Fraude e roubo de dados
Com acesso privilegiado, o atacante pode alterar processos de negócio, manipular bancos de dados e extrair informações sensíveis. Isso inclui dados financeiros, propriedade intelectual, registros de clientes e hashes de senha.
Porta de entrada para ransomware
Segundo alertas do SecurityBridge, a vulnerabilidade pode servir como vetor para implantar ransomware dentro do SAP. Isso significaria a paralisação total das operações, seguida de tentativas de extorsão de valores milionários para liberar o acesso.
Medidas de proteção e mitigação urgentes
A gravidade da CVE-2025-42957 exige uma resposta imediata. Cada hora sem proteção aumenta o risco de comprometimento.
Aplicação imediata do patch
A SAP já liberou a correção oficial. A instalação do patch deve ser a prioridade máxima para todas as organizações que utilizam o SAP S/4HANA. Adiar essa ação equivale a deixar a porta escancarada para invasores.
Monitoramento e vigilância
Revisão de logs
É fundamental analisar os logs de sistema em busca de chamadas RFC suspeitas e monitorar a criação de novos usuários administrativos. Atividades fora do padrão podem indicar exploração em andamento.
Restringir o acesso
Recomenda-se implementar o SAP UCON para restringir o uso de RFCs e revisar autorizações do objeto S_DMIS, reduzindo a superfície de ataque.
Medidas de resiliência
Segmentação e backups
A segmentação de rede pode ajudar a conter a propagação de um ataque, enquanto backups consistentes e testados garantem que a empresa consiga se recuperar mesmo em cenários extremos, como um ataque de ransomware.
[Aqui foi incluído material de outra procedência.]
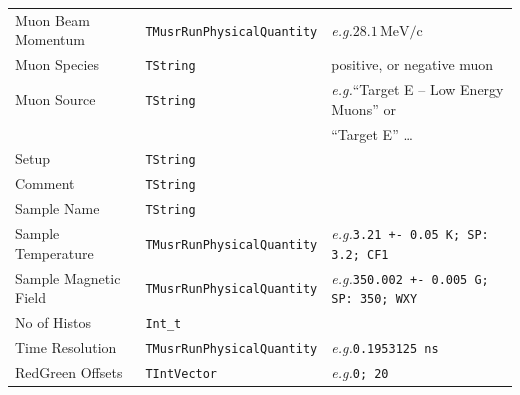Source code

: \documentclass[twoside]{article}
\newcommand{\eg}{\emph{e.g.}\xspace}
\newcommand{\tstring}{\texttt{TString}\xspace}
\newcommand{\tintvec}{\texttt{TIntVector}\xspace}
\newcommand{\tquant}{\texttt{TMusrRunPhysicalQuantity}\xspace}
\begin{document}
\begin{small}
\begin{tabular}{l|l|l}
Muon Beam Momentum & \tquant    & \eg $28.1\,\mathrm{MeV/c}$ \\
Muon Species   & \tstring      & positive, or negative muon \\
Muon Source    & \tstring      & \eg ``Target E -- Low Energy Muons'' or \\
               &               & ``Target E'' \ldots \\
Setup          & \tstring      & \\
Comment        & \tstring      & \\
Sample Name    & \tstring      & \\
Sample Temperature & \tquant    & \eg \verb!3.21 +- 0.05 K; SP: 3.2; CF1! \\
Sample Magnetic Field & \tquant & \eg \verb!350.002 +- 0.005 G; SP: 350; WXY! \\
No of Histos   & \verb!Int_t!  & \\
Time Resolution & \tquant       & \eg \verb!0.1953125 ns! \\
RedGreen Offsets & \tintvec & \eg \verb!0; 20! \\
\end{tabular}
\end{small}
\end{document}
Conclusão: uma corrida contra o tempo
A CVE-2025-42957 representa uma das ameaças mais sérias já observadas no ecossistema SAP S/4HANA. O fato de já estar sendo ativamente explorada significa que não há espaço para complacência.
Não espere se tornar uma estatística.
Verifique seus sistemas, aplique os patches recomendados pela SAP e revise imediatamente suas políticas de segurança. A proteção dos seus dados, clientes e da continuidade do seu negócio depende das ações que você tomar hoje.